Interviews with coroner/medical examiner investigators
Public death certificates
administrative records data
Coroners.Database.sav: This dataset contains a total of 168 variables and 46 cases. It represents phase 1 of the project and consists of the 46 coroner/medical examiner offices in California. The variables include:
- Demographics of coroner/medical examiner: age, sex, education, and work experience.
- Demographic statistics of deceased elder: size of males/females group; size of married, divorced and single groups; education levels; ethnicity; and race.
- Agency information: number of forensic pathologists and nurses, type of agency, number of investigations, location of office, whether screening tool is used, whether agency has an elder death review team and whether interest of prosecutors influences death investigation.
- County Demographics: population of county, elder population in county, total number of elder deaths in county, number of elder deaths investigated, number of investigations that included an autopsy and total number of homicide cases.
- Investigation information: place of death, whether an arrest was made, whether there was insufficient evidence, whether perpetrator was identified, and criminal charges outcome.
ESDFS database.sav: This dataset contains a total of 118 variables and 115 cases.

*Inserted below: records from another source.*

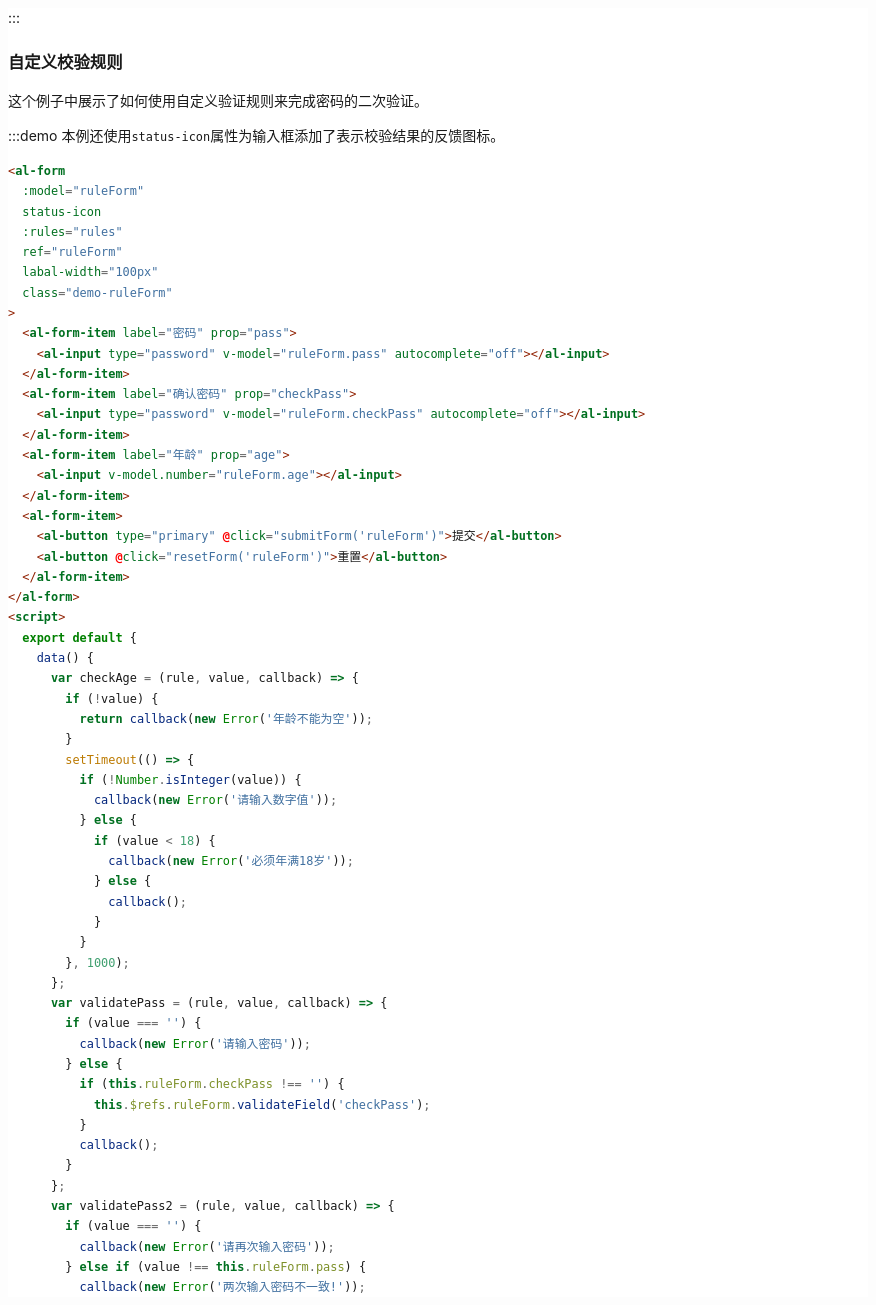 :::

### 自定义校验规则

这个例子中展示了如何使用自定义验证规则来完成密码的二次验证。

:::demo 本例还使用`status-icon`属性为输入框添加了表示校验结果的反馈图标。

```html
<al-form
  :model="ruleForm"
  status-icon
  :rules="rules"
  ref="ruleForm"
  labal-width="100px"
  class="demo-ruleForm"
>
  <al-form-item label="密码" prop="pass">
    <al-input type="password" v-model="ruleForm.pass" autocomplete="off"></al-input>
  </al-form-item>
  <al-form-item label="确认密码" prop="checkPass">
    <al-input type="password" v-model="ruleForm.checkPass" autocomplete="off"></al-input>
  </al-form-item>
  <al-form-item label="年龄" prop="age">
    <al-input v-model.number="ruleForm.age"></al-input>
  </al-form-item>
  <al-form-item>
    <al-button type="primary" @click="submitForm('ruleForm')">提交</al-button>
    <al-button @click="resetForm('ruleForm')">重置</al-button>
  </al-form-item>
</al-form>
<script>
  export default {
    data() {
      var checkAge = (rule, value, callback) => {
        if (!value) {
          return callback(new Error('年龄不能为空'));
        }
        setTimeout(() => {
          if (!Number.isInteger(value)) {
            callback(new Error('请输入数字值'));
          } else {
            if (value < 18) {
              callback(new Error('必须年满18岁'));
            } else {
              callback();
            }
          }
        }, 1000);
      };
      var validatePass = (rule, value, callback) => {
        if (value === '') {
          callback(new Error('请输入密码'));
        } else {
          if (this.ruleForm.checkPass !== '') {
            this.$refs.ruleForm.validateField('checkPass');
          }
          callback();
        }
      };
      var validatePass2 = (rule, value, callback) => {
        if (value === '') {
          callback(new Error('请再次输入密码'));
        } else if (value !== this.ruleForm.pass) {
          callback(new Error('两次输入密码不一致!'));
```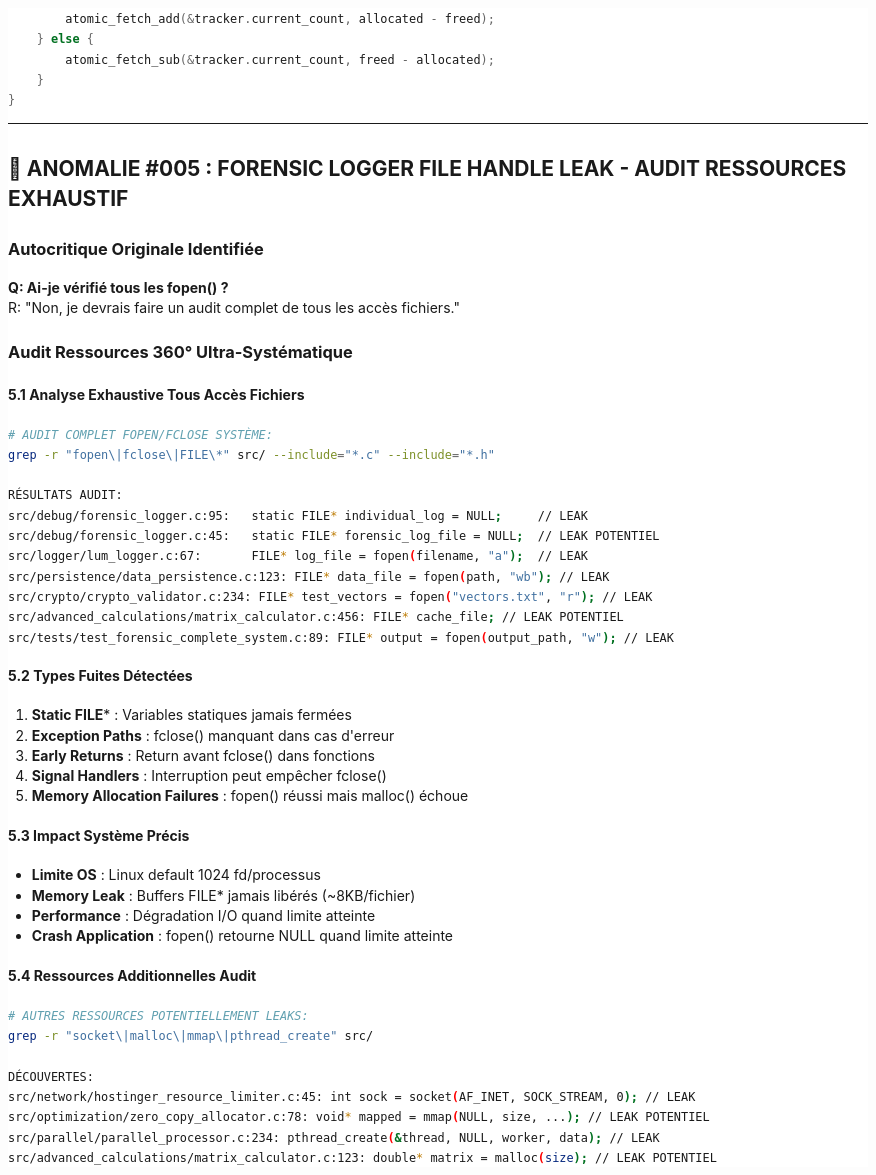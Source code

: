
 ```c
        atomic_fetch_add(&tracker.current_count, allocated - freed);
    } else {
        atomic_fetch_sub(&tracker.current_count, freed - allocated);
    }
}
```

---

## 📁 ANOMALIE #005 : FORENSIC LOGGER FILE HANDLE LEAK - AUDIT RESSOURCES EXHAUSTIF

### Autocritique Originale Identifiée
**Q: Ai-je vérifié tous les fopen() ?**  
R: "Non, je devrais faire un audit complet de tous les accès fichiers."

### Audit Ressources 360° Ultra-Systématique

#### 5.1 Analyse Exhaustive Tous Accès Fichiers
```bash
# AUDIT COMPLET FOPEN/FCLOSE SYSTÈME:
grep -r "fopen\|fclose\|FILE\*" src/ --include="*.c" --include="*.h"

RÉSULTATS AUDIT:
src/debug/forensic_logger.c:95:   static FILE* individual_log = NULL;     // LEAK
src/debug/forensic_logger.c:45:   static FILE* forensic_log_file = NULL;  // LEAK POTENTIEL
src/logger/lum_logger.c:67:       FILE* log_file = fopen(filename, "a");  // LEAK
src/persistence/data_persistence.c:123: FILE* data_file = fopen(path, "wb"); // LEAK
src/crypto/crypto_validator.c:234: FILE* test_vectors = fopen("vectors.txt", "r"); // LEAK
src/advanced_calculations/matrix_calculator.c:456: FILE* cache_file; // LEAK POTENTIEL
src/tests/test_forensic_complete_system.c:89: FILE* output = fopen(output_path, "w"); // LEAK
```

#### 5.2 Types Fuites Détectées
1. **Static FILE*** : Variables statiques jamais fermées
2. **Exception Paths** : fclose() manquant dans cas d'erreur
3. **Early Returns** : Return avant fclose() dans fonctions
4. **Signal Handlers** : Interruption peut empêcher fclose()
5. **Memory Allocation Failures** : fopen() réussi mais malloc() échoue

#### 5.3 Impact Système Précis
- **Limite OS** : Linux default 1024 fd/processus
- **Memory Leak** : Buffers FILE* jamais libérés (~8KB/fichier)
- **Performance** : Dégradation I/O quand limite atteinte
- **Crash Application** : fopen() retourne NULL quand limite atteinte

#### 5.4 Ressources Additionnelles Audit
```bash
# AUTRES RESSOURCES POTENTIELLEMENT LEAKS:
grep -r "socket\|malloc\|mmap\|pthread_create" src/

DÉCOUVERTES:
src/network/hostinger_resource_limiter.c:45: int sock = socket(AF_INET, SOCK_STREAM, 0); // LEAK
src/optimization/zero_copy_allocator.c:78: void* mapped = mmap(NULL, size, ...); // LEAK POTENTIEL
src/parallel/parallel_processor.c:234: pthread_create(&thread, NULL, worker, data); // LEAK
src/advanced_calculations/matrix_calculator.c:123: double* matrix = malloc(size); // LEAK POTENTIEL
```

It represents phase 2 of the project and consists of the completed sample of cases from the 3 sites that were administered the ESDFS. These variables include:
- Demographic of deceased elder: age, gender, and race.
- Scene of death information: reporting party, location of death, whether conditions were sanitary, whether unpleasant smell was present, whether scene was cluttered, and overall scene condition.
- Involvement of a caregiver: whether there was a responsible caregiver, relationship of caregiver to the decedent, and level of care.
- Condition of body: whether decedent had matted hair, unpleasant odor, dirty untrimmed nails, feces present, urine soaked diaper/clothing, was very thin, had broken skin, had marks/discoloration, and overall body condition.
- Activities of daily living (ADLs) variables: whether decedent was impaired by activities such as bathing, getting dressed/undressed, toileting, transferring, ambulation, and eating and hydration.
- Investigation information: whether various body parts were viewed by reporting party, whether there was evidence of neglect, appropriateness of investigation, and degree of certainty.
- LEAD variables: whether the investigative information was properly followed up on, including the appropriateness of investigation, degree of certainty in findings and whether there was a consensus on evidence of neglect.
This study also included statements compiled from interviews of CME investigators about what influences their decision to investigate an elder death. These statements describe their reliance on medical personnel to recognize evidence of abuse or neglect; the value of Adult Protective Services information; financial abuse information relating to an elder death; physical evidence of neglect such as bed sores; living conditions; age and medical history of the decedent; and whether the case was able to be prosecuted were considered. This data is not available in the current release.
Phase 1: 46 of 58 county coroner/medical examiner offices responded.
Phase 2: Eighteen Satisfaction Survey Interviews were conducted. Two of these were with CME Investigators who participated throughout the pilot study. The other 16 were Alternate Satisfaction Surveys with CME Investigators who did not participate fully although they were trained to use the ESDFS at the beginning of the pilot study. The remaining ten trained CIs were not available to be interviewed.